Clearly, I over-estimate my brothers.

Today I got a call from a Secret Service rep and she (though she sounded like a man, it has been confirmed that she is, indeed, of female persuasion) said in a gruff voice "Mr. X has a violent felony...can't use him, gotta find somebody else."

I.

Am.

Livid.

Anybody that knows me KNOWS that I will go to war for one of my guys, pretty much against anyone, including my boss...so for me to get that call when I ASKED you simply..."Have you ever been arrested?" And you say "NO"...I'm pissed.

I'm pissed off to the highest point of pisstivity.

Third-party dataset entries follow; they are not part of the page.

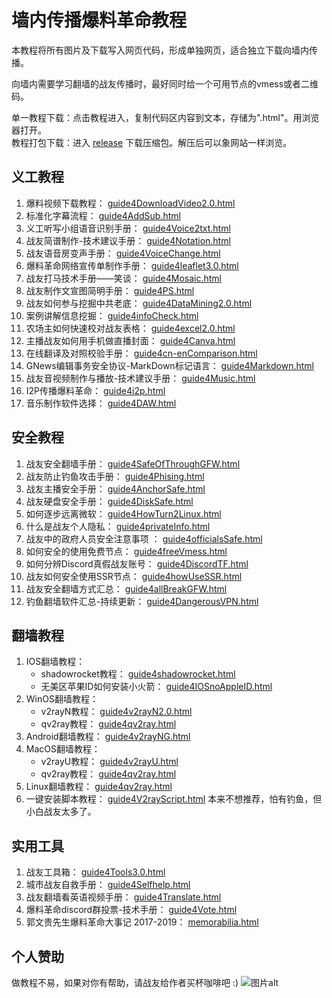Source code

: # 墙内传播爆料革命教程  
本教程将所有图片及下载写入网页代码，形成单独网页，适合独立下载向墙内传播。  

向墙内需要学习翻墙的战友传播时，最好同时给一个可用节点的vmess或者二维码。  

单一教程下载：点击教程进入，复制代码区内容到文本，存储为".html"。用浏览器打开。  
教程打包下载：进入 [release](https://github.com/baoliaogeming2020/other/releases/tag/%E6%89%93%E5%8C%85%E4%B8%8B%E8%BD%BD) 下载压缩包。解压后可以象网站一样浏览。  


## 义工教程  
1. 爆料视频下载教程：  [guide4DownloadVideo2.0.html](guide/guide4DownloadVideo2.0.html)  
1. 标准化字幕流程：  [guide4AddSub.html](guide/guide4AddSub.html)  
1. 义工听写小组语音识别手册：  [guide4Voice2txt.html](guide/guide4Voice2txt.html)  
1. 战友简谱制作-技术建议手册： [guide4Notation.html](guide/guide4Notation.html)  
1. 战友语音房变声手册：  [guide4VoiceChange.html](guide/guide4VoiceChange.html)  
1. 爆料革命网络宣传单制作手册：  [guide4leaflet3.0.html](guide/guide4leaflet3.0.html)  
1. 战友打马技术手册——笑谈：  [guide4Mosaic.html](guide/guide4Mosaic.html)  
1. 战友制作文宣图简明手册：  [guide4PS.html](guide/guide4PS.html)  
2. 战友如何参与挖掘中共老底：  [guide4DataMining2.0.html](guide/guide4DataMining2.0.html)
3. 案例讲解信息挖掘：  [guide4infoCheck.html](guide/guide4infoCheck.html)  
4. 农场主如何快速校对战友表格：  [guide4excel2.0.html](guide/guide4excel2.0.html)  
5. 主播战友如何用手机做直播封面：  [guide4Canva.html](guide/guide4Canva.html)  
6. 在线翻译及对照校验手册：  [guide4cn-enComparison.html](guide/guide4cn-enComparison.html)  
7. GNews编辑事务安全协议-MarkDown标记语言：  [guide4Markdown.html](guide/guide4Markdown.html)  
8. 战友音视频制作与播放-技术建议手册：  [guide4Music.html](guide/guide4Music.html)  
9. I2P传播爆料革命：  [guide4i2p.html](guide/guide4i2p.html)  
9. 音乐制作软件选择：  [guide4DAW.html](guide/guide4DAW.html)  

## 安全教程  
1. 战友安全翻墙手册：  [guide4SafeOfThroughGFW.html](guide/guide4SafeOfThroughGFW.html)  
1. 战友防止钓鱼攻击手册：  [guide4Phising.html](guide/guide4Phising.html)  
1. 战友主播安全手册：  [guide4AnchorSafe.html](guide/guide4AnchorSafe.html)  
1. 战友硬盘安全手册：  [guide4DiskSafe.html](guide/guide4DiskSafe.html)  
1. 如何逐步远离微软：  [guide4HowTurn2Linux.html](guide/guide4HowTurn2Linux.html)
1. 什么是战友个人隐私：  [guide4privateInfo.html](guide/guide4privateInfo.html)  
1. 战友中的政府人员安全注意事项 ：  [guide4officialsSafe.html](guide/guide4officialsSafe.html)  
1. 如何安全的使用免费节点：  [guide4freeVmess.html](guide/guide4freeVmess.html)  
1. 如何分辨Discord真假战友账号：  [guide4DiscordTF.html](guide/guide4DiscordTF.html)  
1. 战友如何安全使用SSR节点：  [guide4howUseSSR.html](guide/guide4howUseSSR.html)  
1. 战友安全翻墙方式汇总：  [guide4allBreakGFW.html](guide/guide4allBreakGFW.html)  
2. 钓鱼翻墙软件汇总-持续更新：  [guide4DangerousVPN.html](guide/guide4DangerousVPN.html)

## 翻墙教程  
1. IOS翻墙教程：  
    - shadowrocket教程： [guide4shadowrocket.html](guide/guide4shadowrocket.html)  
    - 无美区苹果ID如何安装小火箭：  [guide4IOSnoAppleID.html](guide/guide4IOSnoAppleID.html)   
1. WinOS翻墙教程：  
    - v2rayN教程：  [guide4v2rayN2.0.html](guide/guide4v2rayN2.0.html)  
    - qv2ray教程：  [guide4qv2ray.html](guide/guide4qv2ray.html)  
1. Android翻墙教程：  [guide4v2rayNG.html](guide/guide4v2rayNG.html)  
1. MacOS翻墙教程：  
    - v2rayU教程：  [guide4v2rayU.html](guide/guide4v2rayU.html)
    - qv2ray教程：  [guide4qv2ray.html](guide/guide4qv2ray.html)
1. Linux翻墙教程：  [guide4qv2ray.html](guide/guide4qv2ray.html)  
1. 一键安装脚本教程：  [guide4V2rayScript.html](guide/guide4V2rayScript.html)  本来不想推荐，怕有钓鱼，但小白战友太多了。  

## 实用工具  
1. 战友工具箱：  [guide4Tools3.0.html](guide/guide4Tools3.0.html)  
1. 城市战友自救手册：  [guide4Selfhelp.html](guide/guide4Selfhelp.html)  
2. 战友翻墙看英语视频手册：  [guide4Translate.html](guide/guide4Translate.html)  
2. 爆料革命discord群投票-技术手册：  [guide4Vote.html](guide/guide4Vote.html)  
2. 郭文贵先生爆料革命大事记 2017-2019：  [memorabilia.html](guide/memorabilia.html)  

## 个人赞助
做教程不易，如果对你有帮助，请战友给作者买杯咖啡吧 :)
![图片alt](图片链接 "图片title")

So, needless to say, he failed one of his contingencies and I must now rescind his offer.

Tricky.

Not for me, but for him. See, he decided to be colored when he got the job offer. Instead of putting in 2 weeks notice, he decided "Eff it, I'm just gonna work out the week and then tell them to KMA (with me?)" Sooooo...now it's Wednesday, you ain't got no job, and you ain't got isht to do Craig!!!

My question is, HTF you gonna KNOW you have a violent felony on your record and knowingly take a job that requires a SECRET SERVICE background check? Even if you did this, why not wait until the BGC came back? So now you just lost your $80K job and you sitting there with your eyes watering saying "Ms. PJ, it ain't nothing you can do man? I need my job!" Pligga Nease. You shoulda thought about that before lying on your application and release form.

Now I sat there for a cool hour trying to write his "you know you dun fugged up right" letter, and for the life of me I couldn't come up with much more than:

Mr. X

Youse a dumbass. I hope you can get your old job back.


A good friend of mine came up with:

Dr. Violent Felon,

On That One Day, 2010, we offered you the Job Title position with This Company. This offer was contingent on the outcome of your background check. Although you informed us you had never been arrested, your background check shows that you have a violent felony on your record. It is for this reason that I have to rescind our previous offer. I apologize for any inconvenience this may have caused you. Being honest up-front may prevent your simple azz this type of embarrassment in the future. Good luck in all of your endeavors.

Signed,

Non-Violent Non-Violent


HA!!!

Once I got my giggles in, I wrote him a nice "form letter" and kept it moving. I can't be bothered with such negroidian behavior anyway.